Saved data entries
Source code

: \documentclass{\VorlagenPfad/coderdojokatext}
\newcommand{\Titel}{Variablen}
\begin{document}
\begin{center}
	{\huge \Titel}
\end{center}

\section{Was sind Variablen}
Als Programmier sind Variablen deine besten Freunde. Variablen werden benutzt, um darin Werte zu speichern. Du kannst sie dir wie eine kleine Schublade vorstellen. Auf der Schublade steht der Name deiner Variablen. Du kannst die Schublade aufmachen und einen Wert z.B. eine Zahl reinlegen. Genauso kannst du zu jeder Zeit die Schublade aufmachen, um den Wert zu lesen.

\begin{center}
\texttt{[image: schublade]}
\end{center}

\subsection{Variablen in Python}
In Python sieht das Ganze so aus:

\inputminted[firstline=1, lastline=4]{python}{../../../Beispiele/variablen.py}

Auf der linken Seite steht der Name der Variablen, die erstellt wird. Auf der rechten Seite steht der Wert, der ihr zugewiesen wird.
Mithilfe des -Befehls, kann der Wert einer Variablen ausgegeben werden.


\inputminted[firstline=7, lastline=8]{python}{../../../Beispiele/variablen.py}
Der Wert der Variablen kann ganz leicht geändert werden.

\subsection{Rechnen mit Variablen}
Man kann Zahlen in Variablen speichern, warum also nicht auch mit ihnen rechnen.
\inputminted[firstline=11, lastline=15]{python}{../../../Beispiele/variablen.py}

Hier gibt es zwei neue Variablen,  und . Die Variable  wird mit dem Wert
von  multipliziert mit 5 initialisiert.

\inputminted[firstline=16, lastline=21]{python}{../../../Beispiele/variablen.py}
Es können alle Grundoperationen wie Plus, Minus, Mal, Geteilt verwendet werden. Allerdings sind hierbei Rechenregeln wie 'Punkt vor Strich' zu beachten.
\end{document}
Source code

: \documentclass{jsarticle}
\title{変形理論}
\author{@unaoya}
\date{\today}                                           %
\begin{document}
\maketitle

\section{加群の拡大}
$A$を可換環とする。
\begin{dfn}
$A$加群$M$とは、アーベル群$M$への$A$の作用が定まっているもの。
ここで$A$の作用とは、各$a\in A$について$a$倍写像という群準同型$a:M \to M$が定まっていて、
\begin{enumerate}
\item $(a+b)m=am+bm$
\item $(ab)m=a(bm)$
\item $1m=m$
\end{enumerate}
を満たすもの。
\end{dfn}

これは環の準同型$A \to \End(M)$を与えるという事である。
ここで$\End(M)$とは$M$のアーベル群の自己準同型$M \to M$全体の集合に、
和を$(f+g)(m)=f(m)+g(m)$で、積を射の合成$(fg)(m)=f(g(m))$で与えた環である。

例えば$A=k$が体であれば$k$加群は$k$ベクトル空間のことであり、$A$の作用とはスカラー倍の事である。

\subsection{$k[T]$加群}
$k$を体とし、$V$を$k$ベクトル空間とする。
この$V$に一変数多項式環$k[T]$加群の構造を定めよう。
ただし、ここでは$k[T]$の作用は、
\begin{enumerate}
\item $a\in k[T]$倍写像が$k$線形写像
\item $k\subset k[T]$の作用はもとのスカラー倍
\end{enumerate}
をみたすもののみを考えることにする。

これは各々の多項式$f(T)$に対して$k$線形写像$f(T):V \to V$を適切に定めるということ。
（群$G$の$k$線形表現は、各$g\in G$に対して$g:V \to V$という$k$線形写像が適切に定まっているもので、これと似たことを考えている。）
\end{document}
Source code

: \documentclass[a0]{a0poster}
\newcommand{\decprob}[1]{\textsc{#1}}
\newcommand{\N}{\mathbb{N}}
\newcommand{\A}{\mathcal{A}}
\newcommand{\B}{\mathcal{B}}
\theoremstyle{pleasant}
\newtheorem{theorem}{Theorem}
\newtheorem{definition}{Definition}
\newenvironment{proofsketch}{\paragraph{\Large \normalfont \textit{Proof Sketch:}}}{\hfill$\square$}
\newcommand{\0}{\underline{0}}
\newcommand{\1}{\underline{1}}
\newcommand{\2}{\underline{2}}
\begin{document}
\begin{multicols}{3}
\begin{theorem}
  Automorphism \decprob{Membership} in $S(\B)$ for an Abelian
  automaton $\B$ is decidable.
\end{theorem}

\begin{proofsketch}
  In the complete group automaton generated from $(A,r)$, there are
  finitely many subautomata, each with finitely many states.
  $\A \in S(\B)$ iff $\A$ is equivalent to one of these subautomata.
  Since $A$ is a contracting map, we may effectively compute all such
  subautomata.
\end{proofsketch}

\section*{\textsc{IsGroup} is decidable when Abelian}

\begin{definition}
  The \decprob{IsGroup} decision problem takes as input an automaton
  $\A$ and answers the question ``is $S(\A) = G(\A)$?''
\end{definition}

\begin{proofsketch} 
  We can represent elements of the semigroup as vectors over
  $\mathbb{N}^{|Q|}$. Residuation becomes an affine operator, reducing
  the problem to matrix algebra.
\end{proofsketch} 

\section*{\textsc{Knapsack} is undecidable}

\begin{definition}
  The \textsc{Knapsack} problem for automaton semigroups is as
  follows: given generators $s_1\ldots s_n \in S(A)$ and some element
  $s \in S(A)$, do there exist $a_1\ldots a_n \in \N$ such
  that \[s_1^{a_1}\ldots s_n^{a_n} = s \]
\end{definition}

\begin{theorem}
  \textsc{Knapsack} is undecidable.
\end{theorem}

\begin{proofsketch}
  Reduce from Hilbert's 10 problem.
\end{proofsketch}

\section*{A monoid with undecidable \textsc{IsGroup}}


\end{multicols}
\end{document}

• DESCRIPTION OF THE TASK: Copying begins at the line that holds "semigroups is as" and ends at the last line of the data above, with both included and each line kept exactly.

• PROBLEM SOLUTION:
  The \textsc{Knapsack} problem for automaton semigroups is as
  follows: given generators $s_1\ldots s_n \in S(A)$ and some element
  $s \in S(A)$, do there exist $a_1\ldots a_n \in \N$ such
  that \[s_1^{a_1}\ldots s_n^{a_n} = s \]
\end{definition}

\begin{theorem}
  \textsc{Knapsack} is undecidable.
\end{theorem}

\begin{proofsketch}
  Reduce from Hilbert's 10 problem.
\end{proofsketch}

\section*{A monoid with undecidable \textsc{IsGroup}}


\end{multicols}
\end{document}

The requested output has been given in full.